#### [Instructions to follow]
Each line of the data that includes "index" must be copied.

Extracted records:
╭──

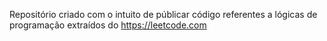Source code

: Repositório criado com o intuito de públicar código referentes a lógicas de programação extraídos do https://leetcode.com
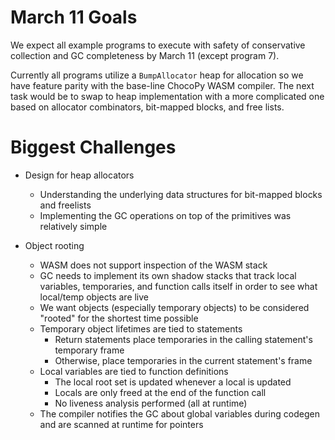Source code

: # March 11 Goals
We expect all example programs to execute with safety of conservative collection and GC completeness by March 11 (except program 7).

Currently all programs utilize a `BumpAllocator` heap for allocation so we have feature parity with the base-line ChocoPy WASM compiler. The next task would be to swap to heap implementation with a more complicated one based on allocator combinators, bit-mapped blocks, and free lists.

# Biggest Challenges
* Design for heap allocators
  * Understanding the underlying data structures for bit-mapped blocks and freelists
  * Implementing the GC operations on top of the primitives was relatively simple

* Object rooting
  * WASM does not support inspection of the WASM stack
  * GC needs to implement its own shadow stacks that track local variables, temporaries, and function calls itself in order to see what local/temp objects are live
  * We want objects (especially temporary objects) to be considered "rooted" for the shortest time possible
  * Temporary object lifetimes are tied to statements
    * Return statements place temporaries in the calling statement's temporary frame
    * Otherwise, place temporaries in the current statement's frame
  * Local variables are tied to function definitions
    * The local root set is updated whenever a local is updated
    * Locals are only freed at the end of the function call
    * No liveness analysis performed (all at runtime)
  * The compiler notifies the GC about global variables during codegen
    and are scanned at runtime for pointers
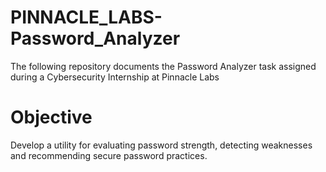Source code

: # PINNACLE_LABS-Password_Analyzer
The following repository documents the Password Analyzer task assigned during a Cybersecurity Internship at Pinnacle Labs

# Objective
Develop a utility for evaluating password strength, detecting weaknesses and recommending secure password practices.
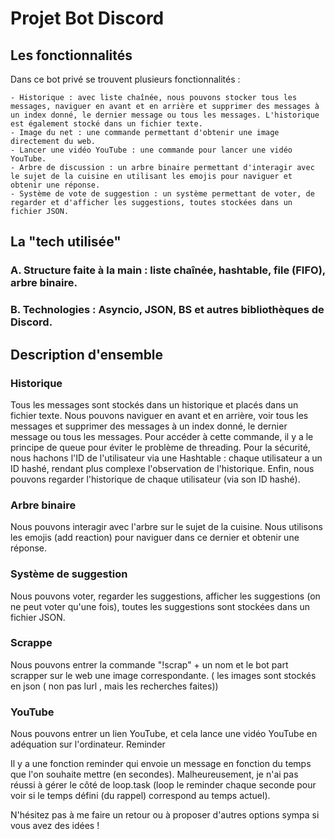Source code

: # Projet Bot Discord
## Les fonctionnalités

Dans ce bot privé se trouvent plusieurs fonctionnalités :

    - Historique : avec liste chaînée, nous pouvons stocker tous les messages, naviguer en avant et en arrière et supprimer des messages à un index donné, le dernier message ou tous les messages. L'historique est également stocké dans un fichier texte.
    - Image du net : une commande permettant d'obtenir une image directement du web.
    - Lancer une vidéo YouTube : une commande pour lancer une vidéo YouTube.
    - Arbre de discussion : un arbre binaire permettant d'interagir avec le sujet de la cuisine en utilisant les emojis pour naviguer et obtenir une réponse.
    - Système de vote de suggestion : un système permettant de voter, de regarder et d'afficher les suggestions, toutes stockées dans un fichier JSON.

## La "tech utilisée"

### A. Structure faite à la main : liste chaînée, hashtable, file (FIFO), arbre binaire.
### B. Technologies : Asyncio, JSON, BS et autres bibliothèques de Discord.

## Description d'ensemble
 ### Historique

Tous les messages sont stockés dans un historique et placés dans un fichier texte. Nous pouvons naviguer en avant et en arrière, voir tous les messages et supprimer des messages à un index donné, le dernier message ou tous les messages. Pour accéder à cette commande, il y a le principe de queue pour éviter le problème de threading. Pour la sécurité, nous hachons l'ID de l'utilisateur via une Hashtable : chaque utilisateur a un ID hashé, rendant plus complexe l'observation de l'historique. Enfin, nous pouvons regarder l'historique de chaque utilisateur (via son ID hashé).

 ### Arbre binaire

Nous pouvons interagir avec l'arbre sur le sujet de la cuisine. Nous utilisons les emojis (add reaction) pour naviguer dans ce dernier et obtenir une réponse.

 ### Système de suggestion

Nous pouvons voter, regarder les suggestions, afficher les suggestions (on ne peut voter qu'une fois), toutes les suggestions sont stockées dans un fichier JSON.

### Scrappe

Nous pouvons entrer la commande "!scrap" + un nom et le bot part scrapper sur le web une image correspondante. ( les images sont stockés en json ( non pas lurl , mais les recherches faites))

### YouTube

Nous pouvons entrer un lien YouTube, et cela lance une vidéo YouTube en adéquation sur l'ordinateur.
Reminder

Il y a une fonction reminder qui envoie un message en fonction du temps que l'on souhaite mettre (en secondes). Malheureusement, je n'ai pas réussi à gérer le côté de loop.task (loop le reminder chaque seconde pour voir si le temps défini (du rappel) correspond au temps actuel).

N'hésitez pas à me faire un retour ou à proposer d'autres options sympa si vous avez des idées !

╰──

#### [Answer]
    - Historique : avec liste chaînée, nous pouvons stocker tous les messages, naviguer en avant et en arrière et supprimer des messages à un index donné, le dernier message ou tous les messages. L'historique est également stocké dans un fichier texte.
Tous les messages sont stockés dans un historique et placés dans un fichier texte. Nous pouvons naviguer en avant et en arrière, voir tous les messages et supprimer des messages à un index donné, le dernier message ou tous les messages. Pour accéder à cette commande, il y a le principe de queue pour éviter le problème de threading. Pour la sécurité, nous hachons l'ID de l'utilisateur via une Hashtable : chaque utilisateur a un ID hashé, rendant plus complexe l'observation de l'historique. Enfin, nous pouvons regarder l'historique de chaque utilisateur (via son ID hashé).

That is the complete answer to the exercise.